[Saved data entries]
........
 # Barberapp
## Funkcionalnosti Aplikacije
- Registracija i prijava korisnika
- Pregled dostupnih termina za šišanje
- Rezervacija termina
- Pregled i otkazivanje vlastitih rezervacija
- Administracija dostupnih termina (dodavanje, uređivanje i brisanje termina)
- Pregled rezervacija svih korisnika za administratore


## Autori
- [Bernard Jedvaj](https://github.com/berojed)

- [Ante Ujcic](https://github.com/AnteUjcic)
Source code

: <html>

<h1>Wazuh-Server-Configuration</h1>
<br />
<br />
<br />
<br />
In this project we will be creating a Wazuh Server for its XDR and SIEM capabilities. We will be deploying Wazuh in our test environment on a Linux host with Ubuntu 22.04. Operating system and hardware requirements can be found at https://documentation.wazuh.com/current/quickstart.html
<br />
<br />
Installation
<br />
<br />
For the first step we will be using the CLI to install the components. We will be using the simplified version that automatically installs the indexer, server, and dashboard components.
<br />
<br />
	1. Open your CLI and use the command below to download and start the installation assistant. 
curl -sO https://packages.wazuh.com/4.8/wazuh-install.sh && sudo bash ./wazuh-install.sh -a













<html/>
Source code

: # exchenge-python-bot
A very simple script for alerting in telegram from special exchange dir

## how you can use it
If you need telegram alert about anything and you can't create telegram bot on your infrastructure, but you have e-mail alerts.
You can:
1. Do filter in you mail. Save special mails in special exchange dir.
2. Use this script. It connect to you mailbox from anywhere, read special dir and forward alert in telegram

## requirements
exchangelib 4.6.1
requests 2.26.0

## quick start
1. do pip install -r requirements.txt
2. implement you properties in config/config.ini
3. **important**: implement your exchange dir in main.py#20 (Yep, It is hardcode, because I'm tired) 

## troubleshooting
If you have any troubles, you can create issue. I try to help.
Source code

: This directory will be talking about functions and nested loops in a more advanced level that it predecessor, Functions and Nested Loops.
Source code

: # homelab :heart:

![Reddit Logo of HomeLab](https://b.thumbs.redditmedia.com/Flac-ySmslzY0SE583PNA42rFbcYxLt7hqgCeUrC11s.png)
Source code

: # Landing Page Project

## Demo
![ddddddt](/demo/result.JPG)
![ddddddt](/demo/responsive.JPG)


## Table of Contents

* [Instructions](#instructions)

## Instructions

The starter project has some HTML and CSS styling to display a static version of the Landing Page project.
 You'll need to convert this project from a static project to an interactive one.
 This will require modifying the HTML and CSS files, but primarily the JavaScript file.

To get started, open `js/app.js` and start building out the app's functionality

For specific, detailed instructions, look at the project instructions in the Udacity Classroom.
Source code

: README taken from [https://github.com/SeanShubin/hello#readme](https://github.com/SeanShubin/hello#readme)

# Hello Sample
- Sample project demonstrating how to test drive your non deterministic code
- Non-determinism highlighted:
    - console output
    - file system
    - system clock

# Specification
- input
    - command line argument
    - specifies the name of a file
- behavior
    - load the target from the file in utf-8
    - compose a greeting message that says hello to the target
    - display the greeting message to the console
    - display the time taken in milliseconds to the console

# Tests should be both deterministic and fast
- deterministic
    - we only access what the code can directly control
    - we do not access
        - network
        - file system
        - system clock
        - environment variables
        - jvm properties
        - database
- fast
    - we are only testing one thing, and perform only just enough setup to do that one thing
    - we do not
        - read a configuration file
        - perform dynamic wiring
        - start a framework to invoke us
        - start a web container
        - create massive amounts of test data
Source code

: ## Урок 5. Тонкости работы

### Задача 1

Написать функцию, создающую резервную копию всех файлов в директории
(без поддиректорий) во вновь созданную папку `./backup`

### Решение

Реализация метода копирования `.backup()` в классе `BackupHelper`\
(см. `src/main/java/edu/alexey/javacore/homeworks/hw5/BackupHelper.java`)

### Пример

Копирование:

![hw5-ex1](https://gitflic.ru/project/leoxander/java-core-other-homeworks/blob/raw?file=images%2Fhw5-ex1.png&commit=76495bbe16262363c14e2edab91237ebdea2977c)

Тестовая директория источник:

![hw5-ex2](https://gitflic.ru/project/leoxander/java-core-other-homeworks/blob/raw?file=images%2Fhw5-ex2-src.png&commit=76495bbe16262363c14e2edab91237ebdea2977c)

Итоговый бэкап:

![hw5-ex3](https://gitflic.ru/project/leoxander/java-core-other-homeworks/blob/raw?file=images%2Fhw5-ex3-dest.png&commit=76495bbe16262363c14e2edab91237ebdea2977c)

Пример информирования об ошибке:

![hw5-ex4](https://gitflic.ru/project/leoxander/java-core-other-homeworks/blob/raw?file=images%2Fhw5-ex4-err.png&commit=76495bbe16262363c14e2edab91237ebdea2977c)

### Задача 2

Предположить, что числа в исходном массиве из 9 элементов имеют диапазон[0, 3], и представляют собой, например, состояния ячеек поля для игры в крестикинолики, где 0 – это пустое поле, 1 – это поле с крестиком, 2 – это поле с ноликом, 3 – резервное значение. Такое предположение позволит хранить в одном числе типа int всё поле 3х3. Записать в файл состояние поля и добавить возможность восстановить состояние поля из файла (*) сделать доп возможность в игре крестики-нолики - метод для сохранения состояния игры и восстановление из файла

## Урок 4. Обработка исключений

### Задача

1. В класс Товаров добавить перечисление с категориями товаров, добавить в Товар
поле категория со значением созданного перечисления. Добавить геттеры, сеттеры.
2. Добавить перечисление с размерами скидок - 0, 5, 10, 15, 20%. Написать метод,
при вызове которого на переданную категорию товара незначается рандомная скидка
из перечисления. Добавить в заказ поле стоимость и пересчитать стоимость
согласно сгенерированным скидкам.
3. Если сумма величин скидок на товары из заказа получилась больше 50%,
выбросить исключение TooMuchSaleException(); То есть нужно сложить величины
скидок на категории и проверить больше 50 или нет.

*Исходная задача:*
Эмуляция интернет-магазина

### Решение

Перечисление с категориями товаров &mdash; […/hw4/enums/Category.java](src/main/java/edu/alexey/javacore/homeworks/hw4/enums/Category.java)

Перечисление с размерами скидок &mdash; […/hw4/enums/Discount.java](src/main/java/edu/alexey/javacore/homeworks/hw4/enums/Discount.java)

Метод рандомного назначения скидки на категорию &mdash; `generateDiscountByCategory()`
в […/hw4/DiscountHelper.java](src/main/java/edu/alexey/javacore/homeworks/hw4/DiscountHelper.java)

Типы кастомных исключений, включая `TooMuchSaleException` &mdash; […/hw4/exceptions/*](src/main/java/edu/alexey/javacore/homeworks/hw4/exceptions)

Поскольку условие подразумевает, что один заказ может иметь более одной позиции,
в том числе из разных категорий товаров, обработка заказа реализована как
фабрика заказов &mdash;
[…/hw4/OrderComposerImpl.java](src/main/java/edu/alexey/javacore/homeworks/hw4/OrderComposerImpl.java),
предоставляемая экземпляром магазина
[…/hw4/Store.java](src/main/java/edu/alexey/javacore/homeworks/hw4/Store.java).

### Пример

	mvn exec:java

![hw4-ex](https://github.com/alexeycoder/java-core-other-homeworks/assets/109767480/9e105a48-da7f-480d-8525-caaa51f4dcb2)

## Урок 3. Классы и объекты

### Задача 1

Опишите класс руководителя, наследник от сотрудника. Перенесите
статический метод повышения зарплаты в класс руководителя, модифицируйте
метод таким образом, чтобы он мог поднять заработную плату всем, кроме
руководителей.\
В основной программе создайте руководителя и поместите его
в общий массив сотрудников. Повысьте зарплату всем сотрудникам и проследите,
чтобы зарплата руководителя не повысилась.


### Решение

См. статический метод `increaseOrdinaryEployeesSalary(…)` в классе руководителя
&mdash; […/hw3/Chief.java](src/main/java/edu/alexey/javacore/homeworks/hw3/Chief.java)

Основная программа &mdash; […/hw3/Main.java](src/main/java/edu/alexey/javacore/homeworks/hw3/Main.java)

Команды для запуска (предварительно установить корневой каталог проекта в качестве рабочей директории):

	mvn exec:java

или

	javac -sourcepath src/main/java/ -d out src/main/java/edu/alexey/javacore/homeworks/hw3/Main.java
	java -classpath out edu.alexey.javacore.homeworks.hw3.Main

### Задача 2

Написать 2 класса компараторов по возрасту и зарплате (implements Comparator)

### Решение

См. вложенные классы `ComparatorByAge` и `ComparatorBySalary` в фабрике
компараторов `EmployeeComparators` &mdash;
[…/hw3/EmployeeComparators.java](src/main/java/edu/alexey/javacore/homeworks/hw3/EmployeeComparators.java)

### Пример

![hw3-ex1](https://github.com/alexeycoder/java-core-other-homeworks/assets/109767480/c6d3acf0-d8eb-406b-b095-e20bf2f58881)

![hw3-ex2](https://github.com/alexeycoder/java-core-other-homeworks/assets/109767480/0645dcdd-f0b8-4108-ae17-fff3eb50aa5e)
........
__Task to carry out__: Among the records above, repeat exactly the line with "For the first", the line with "## how you can use it", and every line in between, and only those.

__Solution__:
For the first step we will be using the CLI to install the components. We will be using the simplified version that automatically installs the indexer, server, and dashboard components.
<br />
<br />
	1. Open your CLI and use the command below to download and start the installation assistant. 
curl -sO https://packages.wazuh.com/4.8/wazuh-install.sh && sudo bash ./wazuh-install.sh -a













<html/>
Source code

: # exchenge-python-bot
A very simple script for alerting in telegram from special exchange dir

## how you can use it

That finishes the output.